Week in Review: March 8, 2024

March 11, 2024

Recap & Commentary

Markets ended the week largely unchanged as modest gains recorded prior to Friday were reversed following the stronger-than-expected February jobs report.  Interest rates pulled back over the course of the week, with the 10-year Treasury yield shedding 0.10%, helping the Bloomberg US Aggregate Bond index, the broadest measure of the US bond market, enjoy its best weekly return in nearly two months.

Fed Chair Jay Powell spent two days on Capital Hill providing his semiannual monetary policy report to Congress. Powell’s comments hewed closely to those he made following the Fed’s last FOMC meeting in which he said he expects the Fed to begin cutting rates later this year but first must see further evidence that inflation is moving sustainably towards the Fed’s longer-term 2% target. Powell, other policy makers, and the markets will receive their next tranche of inflation data this upcoming week with the release of February consumer and producer price data. Signs that inflation is cooling would likely support equity markets, while stronger-than-expected data would likely raise further concerns about the timing and extent of Fed rate cuts in 2024.

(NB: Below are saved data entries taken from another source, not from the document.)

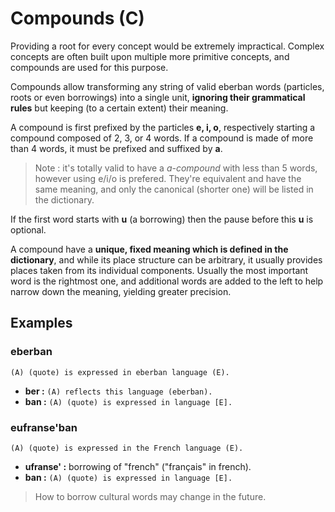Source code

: # Compounds (C)

Providing a root for every concept would be extremely impractical. Complex
concepts are often built upon multiple more primitive concepts, and compounds
are used for this purpose.

Compounds allow transforming any string of valid eberban words (particles, roots
or even borrowings) into a single unit, **ignoring their grammatical rules** but
keeping (to a certain extent) their meaning.

A compound is first prefixed by the particles **e, i, o**, respectively starting a
compound composed of 2, 3, or 4 words. If a compound is made of more than 4
words, it must be prefixed and suffixed by **a**.

> Note : it's totally valid to have a *a-compound* with less than 5 words,
> however using e/i/o is prefered. They're equivalent and have the same meaning,
> and only the canonical (shorter one) will be listed in the dictionary.

If the first word starts with **u** (a borrowing) then the pause before this
**u** is optional.

A compound have a **unique, fixed meaning which is defined in the dictionary**,
and while its place structure can be arbitrary, it usually provides places taken
from its individual components. Usually the most important word is the rightmost
one, and additional words are added to the left to help narrow down the meaning,
yielding greater precision.

## Examples

### eberban
`(A) (quote) is expressed in eberban language (E).`

- **ber :** `(A) reflects this language (eberban).`
- **ban :** `(A) (quote) is expressed in language [E].`

### eufranse'ban
`(A) (quote) is expressed in the French language (E).`

- **ufranse' :** borrowing of "french" ("français" in french).
- **ban :** `(A) (quote) is expressed in language [E].`

> How to borrow cultural words may change in the future.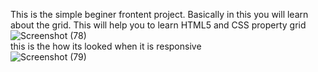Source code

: This is the simple beginer frontent project. Basically in this you will learn 
<br>
about the grid. This will help you to learn HTML5 and CSS property grid
<br> 
![Screenshot (78)](https://github.com/user-attachments/assets/620789b4-7a39-41dd-a082-c62914474de1)
<br>
this is the how its looked when it is  responsive
<br>
![Screenshot (79)](https://github.com/user-attachments/assets/4a666774-c6e0-484d-9d37-7084717a0ccc)



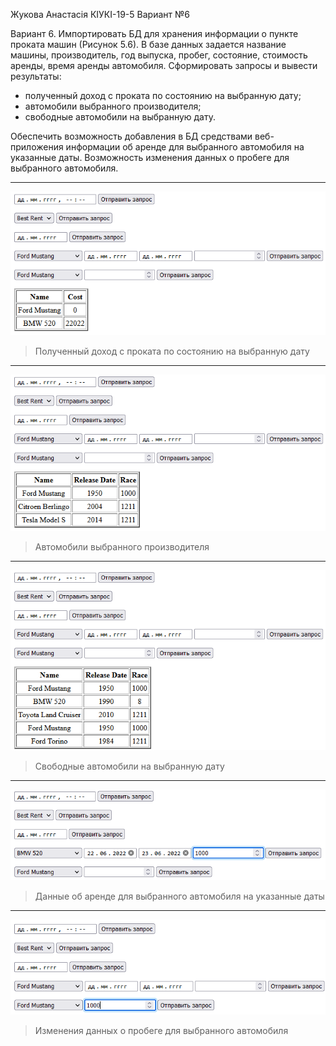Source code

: Жукова Анастасія КІУКІ-19-5  Вариант №6

Вариант 6. Импортировать БД для хранения информации о пункте проката машин (Рисунок 5.6).
В базе данных задается название машины, производитель, год выпуска, пробег, состояние, стоимость аренды, время аренды автомобиля.
Сформировать запросы и вывести результаты:

- полученный доход с проката по состоянию на выбранную дату;
- автомобили выбранного производителя;
- свободные автомобили на выбранную дату.

Обеспечить возможность добавления в БД средствами веб-приложения информации об аренде для выбранного автомобиля на указанные даты. Возможность изменения данных о пробеге для выбранного автомобиля.

---
![](img_1.png)
> Полученный доход с проката по состоянию на выбранную дату

---
![](img_2.png)
> Автомобили выбранного производителя

---
![](img_3.png)
> Свободные автомобили на выбранную дату

---
![](img_4.png)
> Данные об аренде для выбранного автомобиля на указанные даты

---
![](img_5.png)
> Изменения данных о пробеге для выбранного автомобиля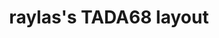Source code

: ---
layout: layouts/keymapdb_entry.njk
OS: ['MacOS']
keymap_author: raylas
firmware: QMK
hasHomeRowMods: False
hasLetterOnThumb: False
hasVerticalCombos: False
keymap_image: https://i.imgur.com/cV9niMC.jpg
imageDate: idk
keyCount: 68
keyboard: Tada68
baseLayouts: ["QWERTY"]
languages: ['English']
layerCount: 2
title: "raylas's TADA68 layout"
isSplit: False
stagger: row
summary: 
keymap_url: https://github.com/raylas/qmk_firmware/tree/master/keyboards/tada68/keymaps/raylas
writeup: https://github.com/raylas/qmk_firmware/tree/master/keyboards/tada68/keymaps/raylas/readme.md
---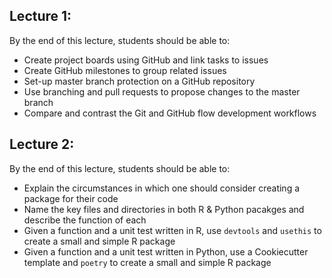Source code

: ## Lecture 1:

By the end of this lecture, students should be able to:
- Create project boards using GitHub and link tasks to issues
- Create GitHub milestones to group related issues
- Set-up master branch protection on a GitHub repository
- Use branching and pull requests to propose changes to the master branch
- Compare and contrast the Git and GitHub flow development workflows

## Lecture 2: 
By the end of this lecture, students should be able to:
- Explain the circumstances in which one should consider creating a package for their code
- Name the key files and directories in both R & Python pacakges and describe the function of each
- Given a function and a unit test written in R, use `devtools` and `usethis` to create a small and simple R package
- Given a function and a unit test written in Python, use a Cookiecutter template and `poetry` to create a small and simple R package

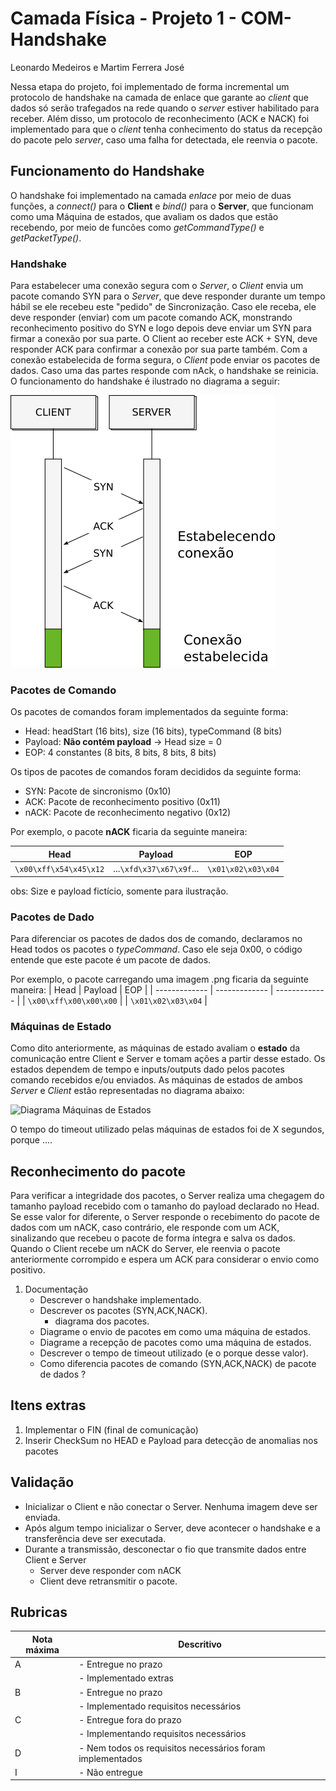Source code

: # Camada Física - Projeto 1 - COM-Handshake
Leonardo Medeiros e Martim Ferrera José

Nessa etapa do projeto, foi implementado de forma incremental um protocolo de handshake na camada de enlace que garante ao *client* que dados só serão trafegados na rede quando o *server* estiver habilitado para receber. Além disso, um protocolo de reconhecimento (ACK e NACK) foi implementado para que o *client* tenha conhecimento do status da recepção do pacote pelo *server*, caso uma falha for detectada, ele reenvia o pacote.

## Funcionamento do Handshake
O handshake foi implementado na camada *enlace* por meio de duas funções, a *connect()* para o **Client** e *bind()* para o **Server**, que funcionam como uma Máquina de estados, que avaliam os dados que estão recebendo, por meio de funcões como *getCommandType()* e *getPacketType()*.


### Handshake
Para estabelecer uma conexão segura com o *Server*, o *Client* envia um pacote comando SYN para o *Server*, que deve responder durante um tempo hábil se ele recebeu este "pedido" de Sincronização. Caso ele receba, ele deve responder (enviar) com um pacote comando ACK, monstrando reconhecimento positivo do SYN e logo depois deve enviar um SYN para firmar a conexão por sua parte. O Client ao receber este ACK + SYN, deve responder ACK para confirmar a conexão por sua parte também. Com a conexão estabelecida de forma segura, o *Client* pode enviar os pacotes de dados. Caso uma das partes responde com nAck, o handshake se reinicia. O funcionamento do handshake é ilustrado no diagrama a seguir:

![Diagrama do Handshake](doc/diagrama_handshake.png)

### Pacotes de Comando
Os pacotes de comandos foram implementados da seguinte forma:
- Head: headStart (16 bits), size (16 bits), typeCommand (8 bits)
- Payload: **Não contém payload** -> Head size = 0
- EOP: 4 constantes (8 bits, 8 bits, 8 bits, 8 bits)

Os tipos de pacotes de comandos foram decididos da seguinte forma:
- SYN: Pacote de sincronismo (0x10)
- ACK: Pacote de reconhecimento positivo (0x11)
- nACK: Pacote de reconhecimento negativo (0x12)

Por exemplo, o pacote **nACK** ficaria da seguinte maneira:

| Head | Payload | EOP |
| ------------- | ------------- | ------------- |
| `\x00\xff\x54\x45\x12` | ...`\xfd\x37\x67\x9f`... | `\x01\x02\x03\x04` |
obs: Size e payload fictício, somente para ilustração.

### Pacotes de Dado
Para diferenciar os pacotes de dados dos de comando, declaramos no Head todos os pacotes o *typeCommand*. Caso ele seja 0x00, o código entende que este pacote é um pacote de dados.

Por exemplo, o pacote carregando uma imagem .png ficaria da seguinte maneira:
| Head | Payload | EOP |
| ------------- | ------------- | ------------- |
| `\x00\xff\x00\x00\x00` |  | `\x01\x02\x03\x04` |


### Máquinas de Estado
Como dito anteriormente, as máquinas de estado avaliam o **estado** da comunicação entre Client e Server e tomam ações a partir desse estado. Os estados dependem de tempo e inputs/outputs dado pelos pacotes comando recebidos e/ou enviados. As máquinas de estados de ambos *Server* e *Client* estão representadas no diagrama abaixo:

![Diagrama Máquinas de Estados](doc/diagrama_maquinas.png)

O tempo do timeout utilizado pelas máquinas de estados foi de X segundos, porque .... 


## Reconhecimento do pacote
Para verificar a integridade dos pacotes, o Server realiza uma chegagem do tamanho payload recebido com o tamanho do payload declarado no Head. Se esse valor for diferente, o Server responde o recebimento do pacote de dados com um nACK, caso contrário, ele responde com um ACK, sinalizando que recebeu o pacote de forma íntegra e salva os dados. Quando o Client recebe um nACK do Server, ele reenvia o pacote anteriormente corrompido e espera um ACK para considerar o envio como positivo.


1. Documentação
    - Descrever o handshake implementado.
    - Descrever os pacotes (SYN,ACK,NACK).
        - diagrama dos pacotes.
    - Diagrame o envio de pacotes em como uma máquina de estados.
    - Diagrame a recepção de pacotes como uma máquina de estados.
    - Descrever o tempo de timeout utilizado (e o porque desse valor).
    - Como diferencia pacotes de comando (SYN,ACK,NACK) de pacote de dados ?
    
## Itens extras

1. Implementar o FIN (final de comunicação)
1. Inserir CheckSum no HEAD e Payload para detecção de anomalias nos pacotes

## Validação

- Inicializar o Client e não conectar o Server. Nenhuma imagem deve ser enviada.
- Após algum tempo inicializar o Server, deve acontecer o handshake e a transferência deve ser executada.
- Durante a transmissão, desconectar o fio que transmite dados entre Client e Server
    - Server deve responder com nACK
    - Client deve retransmitir o pacote.


## Rubricas

| Nota máxima | Descritivo                                                |
|-------------|-----------------------------------------------------------|
| A           | - Entregue no prazo                                       |
|             | - Implementado extras                                     |
| B           | - Entregue no prazo                                       |
|             | - Implementado requisitos necessários                     |
| C           | - Entregue fora do prazo                                  |
|             | - Implementando requisitos necessários                    |
| D           | - Nem todos os requisitos necessários foram implementados |
| I           | - Não entregue                                            |



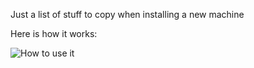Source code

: Just a list of stuff to copy when installing a new machine

Here is how it works:

![How to use it](./dotfile_usage.gif?raw=true "Title")

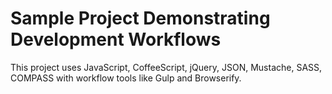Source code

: # Sample Project Demonstrating Development Workflows

This project uses JavaScript, CoffeeScript, jQuery, JSON, Mustache, SASS, COMPASS with workflow tools like Gulp and Browserify.
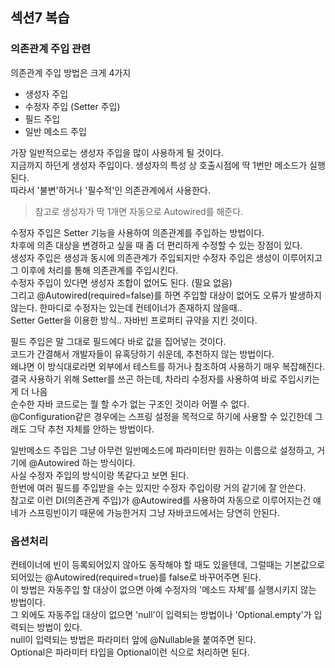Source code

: ## 섹션7 복습  
### 의존관계 주입 관련  
의존관계 주입 방법은 크게 4가지  
- 생성자 주입  
- 수정자 주입 (Setter 주입)  
- 필드 주입  
- 일반 메소드 주입  

가장 일반적으로는 생성자 주입을 많이 사용하게 될 것이다.  
지금까지 하던게 생성자 주입이다. 생성자의 특성 상 호출시점에 딱 1번만 메소드가 실행된다.  
따라서 '불변'하거나 '필수적'인 의존관계에서 사용한다.  
> 참고로 생성자가 딱 1개면 자동으로 Autowired를 해준다.  


수정자 주입은 Setter 기능을 사용하여 의존관계를 주입하는 방법이다.  
차후에 의존 대상을 변경하고 싶을 때 좀 더 편리하게 수정할 수 있는 장점이 있다.  
생성자 주입은 생성과 동시에 의존관계가 주입되지만 수정자 주입은 생성이 이루어지고 그 이후에 처리를 통해 의존관계를 주입시킨다.  
수정자 주입이 있다면 생성자 조합이 없어도 된다. (필요 없음)  
그리고 @Autowired(required=false)를 하면 주입할 대상이 없어도 오류가 발생하지 않는다. 한마디로 수정자는 있는데 컨테이너가 존재하지 않을때..  
Setter Getter을 이용한 방식.. 자바빈 프로퍼티 규약을 지킨 것이다.  

필드 주입은 말 그대로 필드에다 바로 값을 집어넣는 것이다.  
코드가 간결해서 개발자들이 유혹당하기 쉬운데, 추천하지 않는 방법이다.  
왜냐면 이 방식대로라면 외부에서 테스트를 하거나 참조하여 사용하기 매우 복잡해진다.  
결국 사용하기 위해 Setter를 쓰곤 하는데, 차라리 수정자를 사용하여 바로 주입시키는게 더 나음  
순수한 자바 코드로는 뭘 할 수가 없는 구조인 것이라 어쩔 수 없다.  
@Configuration같은 경우에는 스프링 설정을 목적으로 하기에 사용할 수 있긴한데 그래도 그닥 추천 자체를 안하는 방법이다.  

일반메소드 주입은 그냥 아무런 일반메소드에 파라미터만 원하는 이름으로 설정하고, 거기에 @Autowired 하는 방식이다.  
사실 수정자 주입의 방식이랑 똑같다고 보면 된다.  
한번에 여러 필드를 주입받을 수는 있지만 수정자 주입이랑 거의 같기에 잘 안쓴다.  
참고로 이런 DI(의존관계 주입)가 @Autowired를 사용하여 자동으로 이루어지는건 얘네가 스프링빈이기 때문에 가능한거지 그냥 자바코드에서는 당연히 안된다.  

### 옵션처리  
컨테이너에 빈이 등록되어있지 않아도 동작해야 할 때도 있을텐데, 그럴때는 기본값으로 되어있는 @Autowired(required=true)를 false로 바꾸어주면 된다.  
이 방법은 자동주입 할 대상이 없으면 아예 수정자의 '메소드 자체'를 실행시키지 않는 방법이다.  
그 외에도 자동주입 대상이 없으면 'null'이 입력되는 방법이나 'Optional.empty'가 입력되는 방법이 있다.  
null이 입력되는 방법은 파라미터 앞에 @Nullable을 붙여주면 된다.  
Optional은 파라미터 타입을 Optional<Member>이런 식으로 처리하면 된다.  
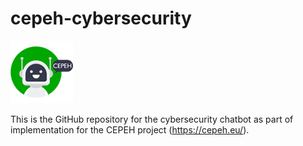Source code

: # cepeh-cybersecurity
![Image of CEPEH Logo](https://github.com/jameshenderson12/cepeh-cybersecurity/blob/main/cepehlogo_100x100.png)

This is the GitHub repository for the cybersecurity chatbot as part of implementation for the CEPEH project (https://cepeh.eu/).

One recent welcome trend within equity markets has been the increase in “breadth” or the number of companies advancing compared to those declining. For much of 2023, breadth was quite narrow, with S&P 500 returns driven by a small handful of stocks, i.e. “The Magnificent 7.” One interpretation of increased breadth is that current market performance could be more sustainable as it is less reliant on a small number of stocks.

Economic Commentary

Nonfarm payrolls added 275K jobs in February, beating expectations of 200K. However, underlying details of the report were less strong than the headline number. January’s data was revised sharply lower from 353K jobs created to 229K, bringing the net gains including revisions to just 151K in February. The unemployment rate, as measured by a separate household survey, increased to 3.9% after remaining at 3.7% for the prior three months. Wage growth also moderated during the month, increasing just 0.1%, the slowest pace of growth since March 2021.  Demand for jobs, as measured by the JOLTs report, showed job openings fell slightly in January to 8.86M.  Job openings are 16% lower since last year as demand for workers has moderated. The number of workers quitting their jobs fell to 2.1%, the lowest rate since August 2020, indicating less abundant opportunities in the labor market than in prior years. Though the jobs data seemed strong enough to keep recession fears at bay it is unlikely to alter the Fed’s expected timing of rate cuts.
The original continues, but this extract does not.